- _INFORMATION GIVEN_:
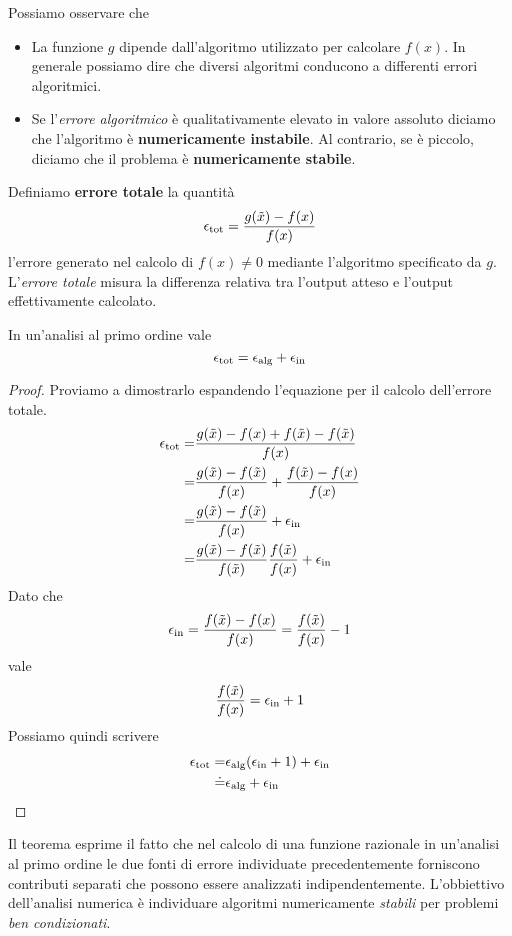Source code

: \begin{observation}
	Possiamo osservare che
	\begin{itemize}
		\item La funzione $g$ dipende dall'algoritmo utilizzato per calcolare $f(x)$. In generale possiamo dire
		      che diversi algoritmi conducono a differenti errori algoritmici.
		\item Se l'\emph{errore algoritmico} è qualitativamente elevato in valore assoluto diciamo che l'algoritmo
		      è \textbf{numericamente instabile}. Al contrario, se è piccolo, diciamo che il problema è
		      \textbf{numericamente stabile}.
	\end{itemize}
\end{observation}

\begin{definition}
	Definiamo \textbf{errore totale} la quantità
	\[ \epsilon_{\text{tot}} = \frac{g(\tilde{x}) - f(x)}{f(x)} \]
	l'errore generato nel calcolo di $f(x) \neq 0$ mediante l'algoritmo specificato da $g$. L'\emph{errore totale}
	misura la differenza relativa tra l'output atteso e l'output effettivamente calcolato.
\end{definition}

\begin{theorem}
	In un'analisi al primo ordine vale
	\[ \epsilon_\text{tot} = \epsilon_\text{alg} + \epsilon_\text{in} \]
	\begin{proof}
		Proviamo a dimostrarlo espandendo l'equazione per il calcolo dell'errore totale.
		\begin{align*}
			\epsilon_{\text{tot}} = & \frac{g(\tilde{x}) - f(x) + f(\tilde{x}) - f(\tilde{x})}{f(x)}              \\
			=                       & \frac{g(\tilde{x}) - f(\tilde{x})}{f(x)} + \frac{f(\tilde{x}) - f(x)}{f(x)} \\
			=                       & \frac{g(\tilde{x}) - f(\tilde{x})}{f(x)} + \epsilon_\text{in}                       \\
			=                       & \frac{g(\tilde{x}) - f(\tilde{x})}{f(\tilde{x})} \frac{f(\tilde{x})}{f(x)} + \epsilon_\text{in}
		\end{align*}
		Dato che
		\[ \epsilon_\text{in} = \frac{f(\tilde{x}) - f(x)}{f(x)} = \frac{f(\tilde{x})}{f(x)} - 1 \]
		vale
		\[ \frac{f(\tilde{x})}{f(x)} = \epsilon_\text{in} + 1 \]
		Possiamo quindi scrivere
		\begin{align*}
			\epsilon_\text{tot} = & \epsilon_\text{alg} (\epsilon_\text{in} + 1) + \epsilon_\text{in} \\
			\doteq  & \epsilon_\text{alg} + \epsilon_\text{in}
		\end{align*}
	\end{proof}
\end{theorem}

Il teorema esprime il fatto che nel calcolo di una funzione razionale in un'analisi al primo ordine le due fonti
di errore individuate precedentemente forniscono contributi separati che possono essere analizzati
indipendentemente. L'obbiettivo dell'analisi numerica è individuare algoritmi numericamente \emph{stabili} per
problemi \emph{ben condizionati}.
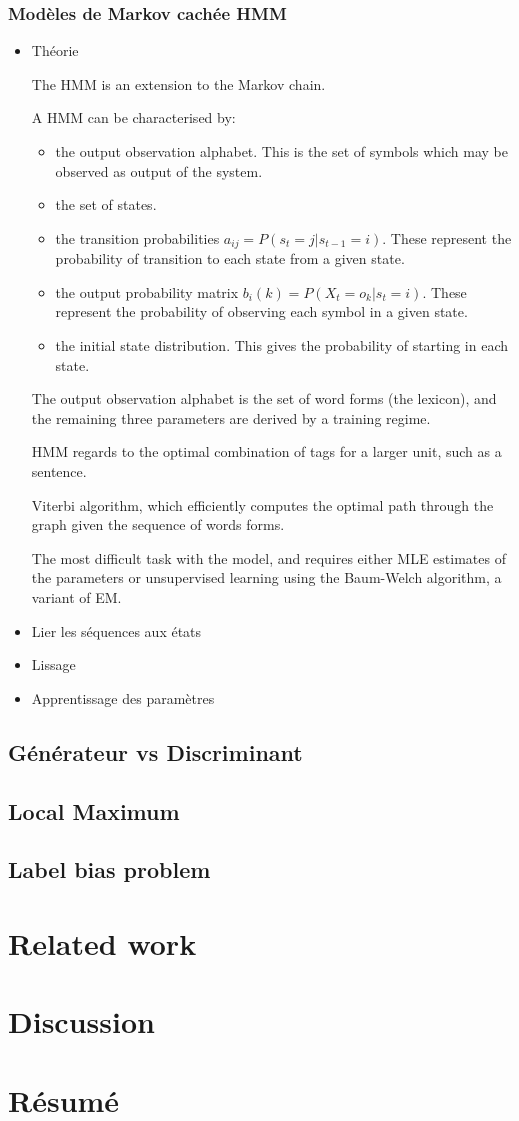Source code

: \documentclass[a4paper]{article}
\begin{document}
\subsubsection{Modèles de Markov cachée HMM}
\begin{itemize}
\item Théorie

The HMM is an extension to the Markov chain.

A HMM can be characterised by:
\begin{itemize}
\item the output observation alphabet. This is the set of symbols which may be observed as output of the system.
\item the set of states.
\item the transition probabilities $a_{ij} = P(s_t = j | s_{t-1} = i)$. These represent the probability of transition to each state from a given state.
\item the output probability matrix $b_i(k) = P(X_t = o_k | s_t = i)$. These represent the probability of observing each symbol in a given state.
\item the initial state distribution. This gives the probability of starting in each state.
\end{itemize}

The output observation alphabet is the set of word forms (the lexicon), and the 
remaining three parameters are derived by a training regime.

HMM regards to the optimal combination of tags for a larger unit, such as a sentence.

Viterbi algorithm, which efficiently computes the optimal path through the graph given the sequence of words forms.

The most difficult task with the model, and requires either MLE estimates of the parameters or unsupervised learning using the Baum-Welch algorithm, a variant of EM.


\item Lier les séquences aux états
\item Lissage
\item Apprentissage des paramètres
\end{itemize}


\subsection{Générateur vs Discriminant}

\subsection{Local Maximum}

\subsection{Label bias problem}

\section{Related work}
\section{Discussion}
\section{Résumé}
\cite{greenwade93}




\end{document}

- _TASK OBJECTIVE_: If a line falls between the first line of the records above and the line containing "che diversi algoritmi", inclusive, retype it exactly; leave pictures out.

- _WRITTEN SOLUTION_:
Source code

: \begin{observation}
	Possiamo osservare che
	\begin{itemize}
		\item La funzione $g$ dipende dall'algoritmo utilizzato per calcolare $f(x)$. In generale possiamo dire
		      che diversi algoritmi conducono a differenti errori algoritmici.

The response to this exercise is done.